Sono finita nel circolo sportivo cha da due anni a questa parte accoglie il miootium estivo, tra le sponde mitiche di Scilla e Cariddi, al seguito di un amico che mi invitava ad assistere alla sua prima lezione di wind-surf. C’è voluto poco per comprendere le ragioni reali della sua richiesta: homo mediterraneus ed ex fidanzato di lungo corso, era troppo abituato ai servigi offerti da una legittima consorte, per poter fare a meno di una facente funzione di fidanzata che ne attendesse, paziente, il ritorno dal mare. Novella Penelope, in più di un’occasione, ne ho custodito telo da spiaggia, occhiali da sole, telefonino e quant’altro mentre scorrazzava beato tra le acque. Non è stato un grosso sacrificio − semmai una cortesia degna di quello che sembra essere il mio epiteto, più che il mio cognome − perché io, che tutto sono meno che una Penelope, nel frattempo in quella comunità marinara mi ero stupendamente ambientata.
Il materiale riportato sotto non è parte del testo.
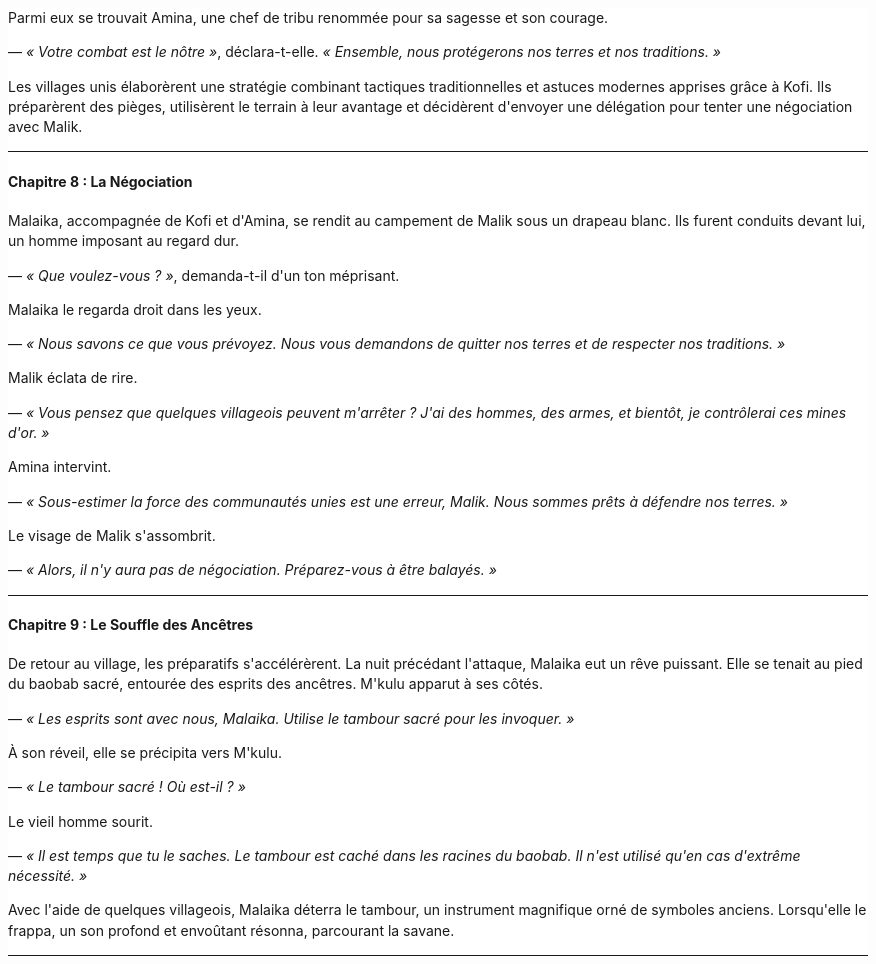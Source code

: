 Parmi eux se trouvait Amina, une chef de tribu renommée pour sa sagesse et son courage.

— *« Votre combat est le nôtre »*, déclara-t-elle. *« Ensemble, nous protégerons nos terres et nos traditions. »*

Les villages unis élaborèrent une stratégie combinant tactiques traditionnelles et astuces modernes apprises grâce à Kofi. Ils préparèrent des pièges, utilisèrent le terrain à leur avantage et décidèrent d'envoyer une délégation pour tenter une négociation avec Malik.

---

#### **Chapitre 8 : La Négociation**

Malaika, accompagnée de Kofi et d'Amina, se rendit au campement de Malik sous un drapeau blanc. Ils furent conduits devant lui, un homme imposant au regard dur.

— *« Que voulez-vous ? »*, demanda-t-il d'un ton méprisant.

Malaika le regarda droit dans les yeux.

— *« Nous savons ce que vous prévoyez. Nous vous demandons de quitter nos terres et de respecter nos traditions. »*

Malik éclata de rire.

— *« Vous pensez que quelques villageois peuvent m'arrêter ? J'ai des hommes, des armes, et bientôt, je contrôlerai ces mines d'or. »*

Amina intervint.

— *« Sous-estimer la force des communautés unies est une erreur, Malik. Nous sommes prêts à défendre nos terres. »*

Le visage de Malik s'assombrit.

— *« Alors, il n'y aura pas de négociation. Préparez-vous à être balayés. »*

---

#### **Chapitre 9 : Le Souffle des Ancêtres**

De retour au village, les préparatifs s'accélérèrent. La nuit précédant l'attaque, Malaika eut un rêve puissant. Elle se tenait au pied du baobab sacré, entourée des esprits des ancêtres. M'kulu apparut à ses côtés.

— *« Les esprits sont avec nous, Malaika. Utilise le tambour sacré pour les invoquer. »*

À son réveil, elle se précipita vers M'kulu.

— *« Le tambour sacré ! Où est-il ? »*

Le vieil homme sourit.

— *« Il est temps que tu le saches. Le tambour est caché dans les racines du baobab. Il n'est utilisé qu'en cas d'extrême nécessité. »*

Avec l'aide de quelques villageois, Malaika déterra le tambour, un instrument magnifique orné de symboles anciens. Lorsqu'elle le frappa, un son profond et envoûtant résonna, parcourant la savane.

---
Mi piacciono i surfisti, mi sono subito piaciuti. Si dirà, che l’epifania di corpi atletici da ammirare, sia il motivo di cotanta ammirazione. Ma non è solo quello (del resto tra neofiti e principianti, il Fidia dell’anatomia umana deve ancora passare lo scalpello). Piuttosto, da pseudo-intellettuale tutta sigarette e niente bicipiti, credo di non aver nulla a che spartire con i surfisti solo apparentemente. Sono degli individualisti loro, un po’ come me, che ogni giorno prendo la bici da sola (ovvero, senza organizzarmi con qualcuno “per andare a mare”) e mi dirigo verso i ben noti lidi, incurante di chi troverò o no in spiaggia. Ma anche il loro − come il mio, che nonostante tutto, ho sempre avuto amato condividere − è unindividualismo comunitario. Se è vero com’è vero, che sulla tavola si sta da soli, non lo si è mai del tutto. Inviolabili regole − o sacre moire − impongono ai più esperti di aiutare gli altri a migliorare: qui non regna la competizione fine a se stessa, ma si ammira e si contribuisce a creare l’altrui valore. Soprattutto, ilwind-surf − come stile di vita, non mero gesto atletico − sembra non avere un senso, senza una comunità di provenienza e approdo. Intellettuale tutta sigarette e niente bicipite, mentre li osservo e sto in mezzo a loro, non posso fare a meno di pensare, che proprio l’individualismo comunitario e l’amore per il mare, hanno fatto la Magna Grecia. E me li ritrovo tutti lì, davanti agli occhi, gli archetipi omerici: c’è quello che prima di iniziare la battaglia, pondera accuratamente la situazione; il giovane incurante pronto a ogni sfida; il non più tanto giovane, che alla forza sostituisce la perizia; persino le donne Amazzoni, che cavalcano le tavole con ardore. E poi sì, i surfisti sono anche filosofi: c’è una lezione universale, non solo una tecnica, nell’idea di domare le raffiche, abbandonandosi alla direzione che loro hanno deciso di prendere; come nell’attesa del vento giusto: che sia scirocco o grecale − e soprattutto che ci sia o no − dipende dalle condizioni climatiche e in buona sostanza dal Caso, dalla “Tuke fausta o infausta”( come direbbero gli antichi greci), quella forza misteriosa che dirige le nostre vite e alla quale è impossibile appellarsi.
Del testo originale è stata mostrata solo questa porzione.